Paul Craig Roberts
January 5, 2025
MAGAの仲間割れはすでに始まっている。トランプ次期大統領とイーロン・マスクは、アメリカの仕事を埋めるために外国人を呼び寄せることを可能にするH-1B就労ビザを支持している。 これは、アメリカを再び偉大にするということは、自分たちの仕事を取り戻すということだと信じていたトランプ労働者階級を失望させる。
アメリカの企業、大学、非営利団体は、さまざまな理由からH-1B就労ビザを好む。 H-1Bビザ取得者は年季奉公人である。H-1Bビザ取得者は年季奉公のようなもので、給与はかなり低いが、ビザが特定の雇用主に縛られているため、より高い給与を求めて雇用主を離れることはできない。また、年季奉公人の米国滞在は、雇用主と結びついたビザに拘束されるため、年季奉公人の雇用や抗議の権利を否定する結果となる。例えば、H-1Bビザ保持者は差別を訴えることができない。
バーニー・サンダース上院議員はこう言う:
H-1Bビザ・プログラムの主な機能は、「優秀な人材 」を雇うことではなく、むしろアメリカの高賃金の仕事を外国からの低賃金の年季奉公に置き換えることである。雇う労働力が安ければ安いほど、億万長者は儲かる 」https://www.rt.com/news/610400-bernie-sanders-elon-musk-visas/
H-1Bビザは詐欺である。大手ハイテク企業とつながりのある移民擁護団体のトッド・シュルテ会長の言葉を借りれば、アメリカの膨大な数の大学は、「わが国の経済的未来に不可欠なスキルを持つ高学歴者」というアメリカのニーズを満たすのに十分なアメリカ人卒業生を輩出できないという主張だ。 あるいは、国土安全保障省のアレハンドロ・マヨルカス長官が詐欺を装って言ったように、「アメリカ企業は高度なスキルを持つ人材の採用のためにH-1Bビザ・プログラムに依存しており、国中の地域社会に利益をもたらしている。」
想像してみてほしい。アメリカは、「高度に熟練した人材 」の必要性を満たすために、世界的に有名な大学ではなく、第三世界に頼っているのだ。 地域社会は恩恵を受けていない。 アメリカの住民は職を失っている。 賃金と給与は、アメリカ人を追い出した外国人に支払われている。 アメリカの賃金とH-1Bの賃金の差額は、企業の利益と経営者の 「業績賞与 」に消えている。
私は何年も前にこれらすべてを指摘し、12年前に拙著『自由放任資本主義の挫折と西欧の経済崩壊』(クラリティ・プレス、https://www.claritypress.com/product/the-failure-of-laissez-faire-capitalism/)にまとめた。

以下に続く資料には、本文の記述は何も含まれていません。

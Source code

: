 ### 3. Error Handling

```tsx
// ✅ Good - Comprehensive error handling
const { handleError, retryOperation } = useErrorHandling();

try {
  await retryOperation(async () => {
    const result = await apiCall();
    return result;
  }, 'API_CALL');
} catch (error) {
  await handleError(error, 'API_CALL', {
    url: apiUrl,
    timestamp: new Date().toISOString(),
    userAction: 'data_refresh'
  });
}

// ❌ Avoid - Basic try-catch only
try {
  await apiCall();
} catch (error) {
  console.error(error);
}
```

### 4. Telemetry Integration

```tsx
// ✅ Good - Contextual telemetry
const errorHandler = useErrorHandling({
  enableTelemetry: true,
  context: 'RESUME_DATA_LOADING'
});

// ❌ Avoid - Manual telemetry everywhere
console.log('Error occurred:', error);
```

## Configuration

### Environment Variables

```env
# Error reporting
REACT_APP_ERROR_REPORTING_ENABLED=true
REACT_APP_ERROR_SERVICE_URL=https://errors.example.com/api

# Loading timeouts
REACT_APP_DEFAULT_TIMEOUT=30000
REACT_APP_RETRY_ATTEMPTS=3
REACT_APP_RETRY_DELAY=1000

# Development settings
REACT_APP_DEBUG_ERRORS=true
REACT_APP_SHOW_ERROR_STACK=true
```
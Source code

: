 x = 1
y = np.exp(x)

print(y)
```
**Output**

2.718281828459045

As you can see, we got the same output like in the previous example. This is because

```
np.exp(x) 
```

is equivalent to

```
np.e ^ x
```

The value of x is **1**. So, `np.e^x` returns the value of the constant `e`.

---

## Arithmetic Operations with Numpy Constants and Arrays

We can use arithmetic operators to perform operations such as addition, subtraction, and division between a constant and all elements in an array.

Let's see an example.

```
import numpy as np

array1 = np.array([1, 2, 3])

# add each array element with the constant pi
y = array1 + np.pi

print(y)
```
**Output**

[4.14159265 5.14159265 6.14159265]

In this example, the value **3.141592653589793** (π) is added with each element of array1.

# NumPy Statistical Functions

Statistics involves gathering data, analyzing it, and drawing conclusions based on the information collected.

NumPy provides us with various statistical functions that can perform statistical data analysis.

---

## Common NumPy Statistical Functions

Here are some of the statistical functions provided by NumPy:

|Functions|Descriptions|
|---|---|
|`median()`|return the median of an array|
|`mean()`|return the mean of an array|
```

ハーバード大学、プリンストン大学、イェール大学、コーネル大学、コロンビア大学、ペンシルバニア大学、マサチューセッツ工科大学、カリフォルニア工科大学、ジョージア工科大学、カリフォルニア大学、シカゴ大学、その他多数の私立大学や州立大学が、経済のニーズを満たすのに十分な教育を受けた人材を輩出できないというのは、企業の利益と経営陣のボーナスを増やすために悪徳業者が語るおとぎ話である。
アメリカ人がハイテク分野でのキャリアを目指して勉強していないとすれば、それはビザを持った外国人に仕事が回ってくることを知っているからである。さらに、このような職業を目指すアメリカ人は、多くの仕事がオフショア化されることによって再び打撃を受ける。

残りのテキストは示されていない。